Search the records for lines with the word "renewcommand" and copy each match.

[Stored data entries]
☆ ☆ ☆ ☆ ☆ ☆ ☆

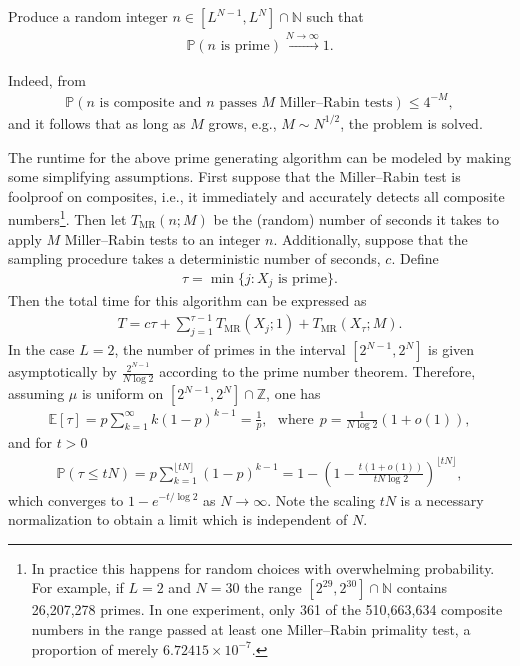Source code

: \documentclass{llncs}
\numberwithin{equation}{section}
\renewcommand\({\left(}
\renewcommand\){\right)}
\begin{document}
  Produce a random integer $n \in [L^{N-1},L^N]\cap \mathbb N$ such that
  \begin{align*}
    \mathbb P( n \text{ is prime} ) \overset{N \to \infty}{\longrightarrow} 1.
  \end{align*}

%
\noindent
  Indeed, from \cite{rabin}
  \begin{align}\label{4M}
    \mathbb P( n \text{ is composite and } n \text{ passes } M \text{ Miller--Rabin tests} ) \leq 4^{-M},
  \end{align}
 and  it follows that as long as $M$ grows, e.g., $M \sim N^{1/2}$, the problem is solved.


The runtime for the above prime generating algorithm can be modeled by making some simplifying assumptions.  First suppose that the Miller--Rabin test is foolproof on composites, i.e., it immediately and accurately detects all composite numbers\footnote{In practice this happens for random choices with overwhelming probability.
For example, if $L =2$ and $N = 30$ the range $[2^{29},2^{30}]\cap \mathbb N$ contains  26,207,278 primes.  In one experiment, only 361 of the 510,663,634 composite numbers in the range passed at least one Miller--Rabin primality test, a proportion of merely
$6.72415 \times 10^{-7}$.
}.  Then let $T_{\mathrm{MR}}(n;M)$ be the (random) number of seconds it takes to apply $M$ Miller--Rabin tests to an integer $n$. Additionally, suppose that the sampling procedure takes a deterministic number of seconds, $c$.  Define
\begin{align*}
  \tau = \min\{j : X_j \text{ is prime}\}.
\end{align*}
Then the total time for this algorithm can be expressed as
\begin{align}\label{eq:T}
  T = c\tau + \sum_{j=1}^{\tau-1} T_{\mathrm{MR}}(X_j;1) + T_{\mathrm{MR}}(X_\tau;M).
\end{align}
In the case $L = 2$,   the number of primes in the interval $[2^{N-1},2^N]$ is given asymptotically by $\frac{2^{N-1}}{N \log 2}$ according to the prime number theorem.  Therefore, assuming $\mu$ is uniform on $[2^{N-1},2^N] \cap \mathbb Z$, one has
\begin{align*}
    \mathbb E[\tau] = p \sum_{k=1}^\infty k (1-p)^{k-1} = \frac{1}{p}, \  \ \ \text{where} \ \  p = \frac{1}{N \log 2 }(1 + o(1)),
\end{align*}
and for $t > 0$
\begin{align*}
    \mathbb P( \tau \leq t N) = p\sum_{k=1}^{\lfloor t N \rfloor} (1 - p)^{k-1} = 1 - \left(1-\frac{t(1 + o(1))}{ tN  \log 2} \right)^{\lfloor t N \rfloor},
\end{align*}
which converges to $1 - e^{- t/\!\log 2}$ as $N\rightarrow\infty$.
Note the scaling $tN$ is a necessary normalization to obtain a limit which is independent of $N$.
\end{document}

☆ ☆ ☆ ☆ ☆ ☆ ☆

▸ WRITTEN ANSWER:
\renewcommand\({\left(}
\renewcommand\){\right)}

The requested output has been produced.